Why Does My Therapist Ask Me to Talk about Our Relationship?
Exploring the therapeutic relationship can be illuminating.
Posted November 19, 2019 | Reviewed by Jessica Schrader
By Lisa Wallner Samstag, Ph.D.
Many people come to psychotherapy for problems with personal relationships. In certain types of talk therapy, an intense relationship develops between a patient and therapist and these interactions often take center stage. Exploring this therapeutic relationship helps unlock patterns that may be causing trouble with important relationships outside the consulting room.

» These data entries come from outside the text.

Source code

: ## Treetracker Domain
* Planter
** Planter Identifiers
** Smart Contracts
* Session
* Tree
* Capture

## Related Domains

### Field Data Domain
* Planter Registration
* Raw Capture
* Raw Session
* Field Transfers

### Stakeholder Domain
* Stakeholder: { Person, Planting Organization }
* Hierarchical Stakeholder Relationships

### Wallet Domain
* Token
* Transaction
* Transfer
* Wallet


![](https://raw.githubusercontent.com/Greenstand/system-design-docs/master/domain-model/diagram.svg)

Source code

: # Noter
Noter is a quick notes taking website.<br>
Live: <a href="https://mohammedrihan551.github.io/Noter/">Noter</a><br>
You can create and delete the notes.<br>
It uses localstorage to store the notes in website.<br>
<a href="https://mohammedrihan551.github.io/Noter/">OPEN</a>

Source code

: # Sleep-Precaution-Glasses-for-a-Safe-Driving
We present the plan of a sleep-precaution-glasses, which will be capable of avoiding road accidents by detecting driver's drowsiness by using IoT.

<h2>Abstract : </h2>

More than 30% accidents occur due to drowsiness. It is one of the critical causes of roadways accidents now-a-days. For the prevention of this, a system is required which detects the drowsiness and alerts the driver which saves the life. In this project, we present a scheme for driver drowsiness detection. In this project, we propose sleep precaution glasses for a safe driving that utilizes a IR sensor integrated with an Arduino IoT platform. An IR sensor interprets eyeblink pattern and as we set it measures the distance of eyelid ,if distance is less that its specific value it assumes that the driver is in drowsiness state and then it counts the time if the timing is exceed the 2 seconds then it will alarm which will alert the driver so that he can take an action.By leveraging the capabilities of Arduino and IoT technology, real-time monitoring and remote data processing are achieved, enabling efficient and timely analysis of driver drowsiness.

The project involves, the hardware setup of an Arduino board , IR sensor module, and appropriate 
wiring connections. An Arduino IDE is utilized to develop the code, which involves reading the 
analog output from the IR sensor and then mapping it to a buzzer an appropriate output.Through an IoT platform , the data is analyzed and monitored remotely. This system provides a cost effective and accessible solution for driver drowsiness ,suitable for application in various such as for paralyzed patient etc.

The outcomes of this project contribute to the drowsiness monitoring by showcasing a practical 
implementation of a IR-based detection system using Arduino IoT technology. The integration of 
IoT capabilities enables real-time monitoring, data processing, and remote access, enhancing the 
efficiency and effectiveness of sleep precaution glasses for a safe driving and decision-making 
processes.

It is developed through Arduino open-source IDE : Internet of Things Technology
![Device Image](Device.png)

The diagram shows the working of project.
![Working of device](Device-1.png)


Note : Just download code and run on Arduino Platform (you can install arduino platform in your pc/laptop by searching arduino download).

“Transference” is the term used to describe the patient’s feelings for the therapist that have been “transferred” from childhood caregivers onto the therapist. Transference feelings can be very powerful and can include love, hate, suspicion, and deep trust. Analyzing the transference is an important aspect of psychodynamic therapy and can illuminate a great deal about the patient’s relationship patterns.
Starting from birth, children develop interactions that increase the likelihood of adapting to their particular caregivers. For example, when an infant is hungry, she cries. If her mother does not respond, she cries louder as she instinctively tries to figure out what will bring food and nurturance. Over time, a child learns what works to feel safe and satisfied. Such experiences lay the groundwork for future relationships, including with a therapist. What worked in childhood, however, doesn’t necessarily work in adulthood.

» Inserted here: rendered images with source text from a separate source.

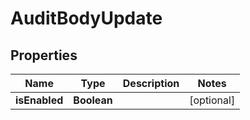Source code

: # AuditBodyUpdate

## Properties
Name | Type | Description | Notes
------------ | ------------- | ------------- | -------------
**isEnabled** | **Boolean** |  |  [optional]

One reason a therapist may ask how you feel about them is to untangle these two aspects of the therapeutic relationship: what part of the experience between you and the therapist is related to old familial patterns unconsciously carried forward, and what part is about the conscious, in-the-moment interaction with a new person? When old patterns play out with your therapist, it can be an opportunity to learn something about yourself.
Focusing on the relationship with your therapist
From this perspective, the relationship with the therapist serves as a laboratory where expectations, reactions, wishes, fears, and disappointments are explored in a safe, supportive manner. It is important to feel you can tell your therapist anything, although for some people, this may be difficult to do. It is also important that you and your therapist are on the same page in terms of therapeutic goals and tasks, or the specific ways you work together to achieve those goals. How these treatment goals and tasks get negotiated is a good place to start examining the relationship with your therapist.
Agreement between a patient and therapist on treatment goals and tasks is a part of the therapeutic relationship known as the “working alliance” and it operates in tandem with the transference, described above. Importantly, it is not enough to simply like your therapist: you must try to trust them to help you make the specific changes you need to make. Do you need a therapist who will challenge you to be more assertive with others, or one who will respond in an emotionally supportive fashion to your attempts to be vulnerable?
Misunderstandings between you and your therapist
In therapy, as in any important relationship, there will be inevitable misunderstandings and disappointments, often exquisitely subtle in nature. These moments are called “misattunements” or alliance “ruptures,” and they are critical opportunities to explore misunderstandings between the two of you.
For example, perhaps you took a risk telling your therapist you canceled a session in order to go to a concert, and in response, your therapist seemed annoyed. You withdraw into silence, concerned that it was not OK to assert yourself in this way. Psychotherapists trained in working within the therapeutic relationship are genuinely curious about your reactions to them and, in this case, might ask what you were experiencing in that silence.
Focusing on the therapeutic exchange can initiate a deeper exploration of relational patterns. It is important that therapists acknowledge their role in any rupture event, that is, being annoyed or appreciating that they seemed annoyed to the patient, as in the previous example. Often the first attempts to work through a rupture will unintentionally stimulate more ruptures. Exploration of these new experiences in the context of well-developed patterns is hard work and takes lots of practice with your therapist.
How to work with a therapist on your relationship
- Reflect on how you negotiate the goals and tasks of therapy. For example, do you agree to what the therapist suggests as a way of working together because you truly believe this will help you to make important changes in your relationships, or is compliance and deference to others part of a problematic pattern for you?
- Be explicit about treatment goals. This will help in reaching an agreement about what the two of you are working towards.
- Discuss the ways of working towards your goals that the therapist suggests, including focusing on your relationship with them. The therapist should show that they are willing to be flexible.
- Accept occasional ruptures as opportunities to work through misunderstandings with your therapist and learn about yourself. Growth might include testing out how it is to disagree with your therapist and discovering how they support you.
You may find, in the midst of resolving a rupture and trying out new relationship skills, that you do the same thing with your therapist that got you into trouble in other relationships. Working through ruptures takes time and practice with your therapist so don’t be surprised if you find yourself falling back on familiar patterns.
No reason to give up, however. This way of working in therapy always involves trial and error and nobody gets it perfectly right the first time.
Dr. Lisa Wallner Samstag is professor of psychology and director of psychotherapy research at Long Island University, Brooklyn Campus. She conducts research on the therapeutic relationship and teaches Alliance-Focused Training skills to psychotherapists.